The city of Carpinteria is served by the Carpinteria Unified School District. It includes one high school, one middle (junior high) school, and Three public elementary schools, one of which is an alternative school of choice (K-5). The district also has an alternative high school. Other schools include: Howard Carden School, a private pre-K-8 elementary school, Carpinteria Christian School, a Baptist K-8 school, Cate School, a private preparatory school and Pacifica Graduate Institute, home of the Joseph Campbell and Marija Gimbutas Library.
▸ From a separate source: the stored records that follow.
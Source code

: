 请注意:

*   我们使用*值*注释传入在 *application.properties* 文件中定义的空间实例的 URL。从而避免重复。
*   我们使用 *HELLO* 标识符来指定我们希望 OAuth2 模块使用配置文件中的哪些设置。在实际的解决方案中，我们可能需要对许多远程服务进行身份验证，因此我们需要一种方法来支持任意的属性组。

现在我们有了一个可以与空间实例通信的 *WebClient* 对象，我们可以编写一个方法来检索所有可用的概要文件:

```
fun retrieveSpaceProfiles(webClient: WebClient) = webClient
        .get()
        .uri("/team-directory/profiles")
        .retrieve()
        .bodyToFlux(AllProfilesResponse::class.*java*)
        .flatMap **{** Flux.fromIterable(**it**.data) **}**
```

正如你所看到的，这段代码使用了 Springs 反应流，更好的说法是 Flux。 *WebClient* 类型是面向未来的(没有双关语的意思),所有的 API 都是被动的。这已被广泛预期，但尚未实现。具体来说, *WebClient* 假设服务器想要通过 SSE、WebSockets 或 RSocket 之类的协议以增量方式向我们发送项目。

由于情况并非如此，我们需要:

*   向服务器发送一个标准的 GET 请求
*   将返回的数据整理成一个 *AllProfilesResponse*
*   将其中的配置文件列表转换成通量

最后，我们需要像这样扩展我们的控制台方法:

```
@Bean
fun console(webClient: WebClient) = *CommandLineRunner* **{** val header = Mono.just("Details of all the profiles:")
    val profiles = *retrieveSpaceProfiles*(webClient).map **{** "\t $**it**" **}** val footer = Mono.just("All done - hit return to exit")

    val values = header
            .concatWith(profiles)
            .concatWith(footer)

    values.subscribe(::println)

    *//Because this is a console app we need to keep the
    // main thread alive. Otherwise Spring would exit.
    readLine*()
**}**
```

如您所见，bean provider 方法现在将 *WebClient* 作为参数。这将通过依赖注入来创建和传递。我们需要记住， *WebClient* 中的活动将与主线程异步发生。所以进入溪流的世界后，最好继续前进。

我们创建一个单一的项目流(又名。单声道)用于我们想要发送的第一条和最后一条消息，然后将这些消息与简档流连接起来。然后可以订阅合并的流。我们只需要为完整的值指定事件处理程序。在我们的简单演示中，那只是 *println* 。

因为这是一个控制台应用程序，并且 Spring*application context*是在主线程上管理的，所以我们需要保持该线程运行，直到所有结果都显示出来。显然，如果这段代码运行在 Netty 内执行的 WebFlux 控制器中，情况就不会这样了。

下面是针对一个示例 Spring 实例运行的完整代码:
This graduate school offers master's and PhD programs in depth psychology and mythology.

The Carpinteria Unified School District, which also includes the community of Summerland, and some outlying areas, includes the following:

- Carpinteria High School (4810 Foothill Rd)
- Rincon High School (4698 Foothill Rd)
- Foothill Alternative High (4698 Foothill Rd)
- Carpinteria Middle|Carpinteria Middle School (5351 Carpinteria Ave)
- Canalino Elementary (1480 Linden Ave)
- Aliso Elementary (4545 Carpinteria Ave)
- Summerland Elementary (135 Valencia Road)
- Carpinteria Family School (1480 Linden Ave)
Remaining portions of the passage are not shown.